# Bluewater Sea Vee 390 (large file)



## SeaVeeTx (Nov 13, 2007)

Here are some pics of the 390 Sea Vee that just arrived. The boat is for sale to Texas residents only. (seriously) We will be particpating in the Surfside Marina grand opening. Dwayne and his crew at Surfside have done a fabulous job taking care of the boat for me. Great people, wonderful facility. You can reach me at 281-678-2373. Top speed is 70mph. Cruise is 50-55mph at .9mpg. I have fished this boat in 4.8ft seas(bouy height) and we made a comfortable 34kts. Truly the driest boat I have ever seen. Thanks, Paul


----------



## SeaVeeTx (Nov 13, 2007)

*More pics*

Here are a few more pics


----------



## Javadrinker (Feb 13, 2008)

That is one sweet boat


----------



## cabolew (Aug 12, 2005)

Awesome!!


----------



## rdhdfmn (May 10, 2006)

wow


----------



## CoastalOutfitters (Aug 20, 2004)

that side door is really cool , ought to help with wadefishing in mansfield


----------



## Unbound (Jul 12, 2004)

It looks a lot like my boat - but bigger, with three more motors that are bigger than mine, and a side door, and drier and faster, and with a lot more stuff than mine has. Other than that, it's almost the same. :wink:


----------



## REELAGGIE (May 8, 2007)

Nice! Especially w/ the Verados. I am curious, what kind of batteries are you using? The power steering w/ the verados eats up the little ones. One more: how much?$?$? I know, if you have to ask...........


----------



## Bill Fisher (Apr 12, 2006)

somewhere there's a really big ego with a fat
wallet that's been waiting on that thing all'is life
(butchoo knew that already)

congratz on a really good looking boat!

damnnearlookslike Unbound's 

it'd make for a nice 4th boat for me


----------



## SeaVeeTx (Nov 13, 2007)

The first time I rode in a 390 was at the Ft. Lauderdale show when Sea Vee hired me in October. It was a no b.s. 6' seas. I turned the boat into the troughs (way to rough to get on top) and eased into the throttles until it felt comfortable. I thought we were doing about 40 mph. I looked down at the gps and we were doing 55.4 mph. I knew then I had gone to work for the right company....! This one of the few times a boat that looks impressive on land, is actually more impressive on the water than it appears.


----------



## Ono Loco (Aug 4, 2005)

if i could convince my wife we could live in the console i'd buy it..


----------



## CoastalOutfitters (Aug 20, 2004)

that is one good looking wiring/rigging job , nice to see someone go the extra mile,

how much fuel capacity ? have you weighed one wet loaded ?


----------



## SeaVeeTx (Nov 13, 2007)

570 gal fuel. 13,500lbs dry. About 17,000lbs full fuel, 18,000lbs with a load of people, ice ect. The boat actually runs great with triple 300's. 62mph top, 45-48mph cruise at 1.0 mpg. fully loaded. Rimmer's boat has triple 300's and I was pleasantly suprised at how it performed.


----------



## Snagged (May 21, 2004)

I would have bought it but it doesn't have enough rod holders! :wink: 

Nice looking rig! :cheers:


----------



## wacker (Mar 22, 2006)

Sweet! I understand they can build that boat with IPS drives instead of the outboards.


----------



## Mike Jennings (Oct 11, 2005)

Paul

i crawled all over that boat Friday,, it is a beast,

the thing that i was probably the most impressed with was the wiring.

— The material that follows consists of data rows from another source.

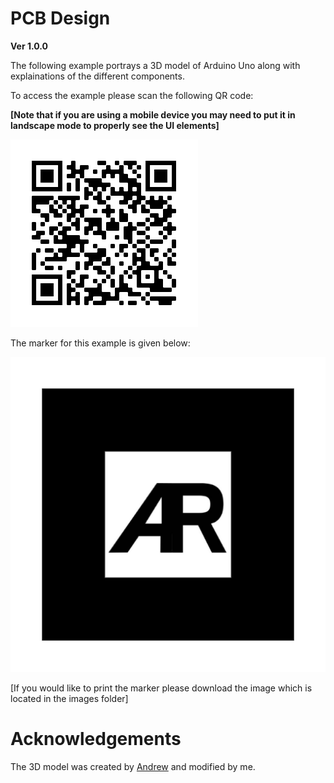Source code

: # PCB Design
**Ver 1.0.0**

The following example portrays a 3D model of Arduino Uno along with explainations of the different components.


To access the example please scan the following QR code:

**[Note that if you are using a mobile device you may need to put it in landscape mode to properly see the UI elements]**


![](images/QR-Code.png)


The marker for this example is given below:


![](images/default-marker.png)


[If you would like to print the marker please download the image which is located in the images folder]

# Acknowledgements
The 3D model was created by [Andrew](https://grabcad.com/library/arduino-uno-r3-1) and modified by me.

but im curious to see how well the door works after a couple thousand hrs. in this gulf chop,, im definitely not an engineer, but i had to wonder if you lost some strength there or if the meat of the boat is all below the deck.
the waters on this side of the gulf will definitely find a flaw in boat design.

not knocking the boat at all , just curious ,, she is one sexy lady


----------



## SeaVeeTx (Nov 13, 2007)

I am not an engineer so I will keep this simple. The boat with the door in the side is stronger than without it. It has to do with the extra cross members on each side of the door that are tied into the hull stringers. They are twice as thick as our normal cross members. I have a picture somewhere of the owner running his 390 from Miami to Bimini which he does about twice a month. It is probably 8' seas or better and I don't mean swell. He has over 1000 hours on his 390 including the trip featured on the Spanish Fly show. They didn't tell the whole truth about the trip over, the boys got there butts handed to them when they cleared Cuba. His boat looks brand new, with not one stress crack. I know it looks like a point of weakness but trust me, everyone associated with Sea Vee including the owners are hard core fisherman. If our boats fail, it is one of us that is liable to be swimming across the Gulf or Atlantic ocean. That is 99% of the reason that our boats are built so well. Because we use them!! If they fail it isn't just our customers who suffer. I was suspect of the pneumatic console door and ice chest actuators until I went fishing with Rimmer Covington. He has 1200 hours on his 390 and trust me when I tell you, he doesn't baby it. His still work flawlessly. The pneumatic actuators have a 100,000 cycle life span and so far company wide there have been zero failures. No boat is perfect and we learn something new everyday. But any nut, bolt, hinge, pump, switch or anything else that shows a pattern of failure will be immediately removed from our assembly process. Again, msyelf or one of the owners are likely to be the ones trying to win a tournament when something fails so if we see weakness we get rid of it!!! I appreciate you taking the time to look the boat over and don't feel bad about questioning the strength of the hull with the door, everyone who sees it wonders how it can work! Not only are the boats well made but the owners drive diesel pickups and are about as down to earth, normal, hard core fishing guys as you could ever want to meet. Not at all what I expected when I went for my interview.


----------



## Batboy0068 (Oct 10, 2006)

how much I would like two and I would like one in blue and the other in yellow is this possible


----------



## Mike Jennings (Oct 11, 2005)

good deal Paul, as i said , i meant no harm , it was just a thought i had,when i first saw it, 
if i could design boats, i would be building them rather than tearing them up for a living.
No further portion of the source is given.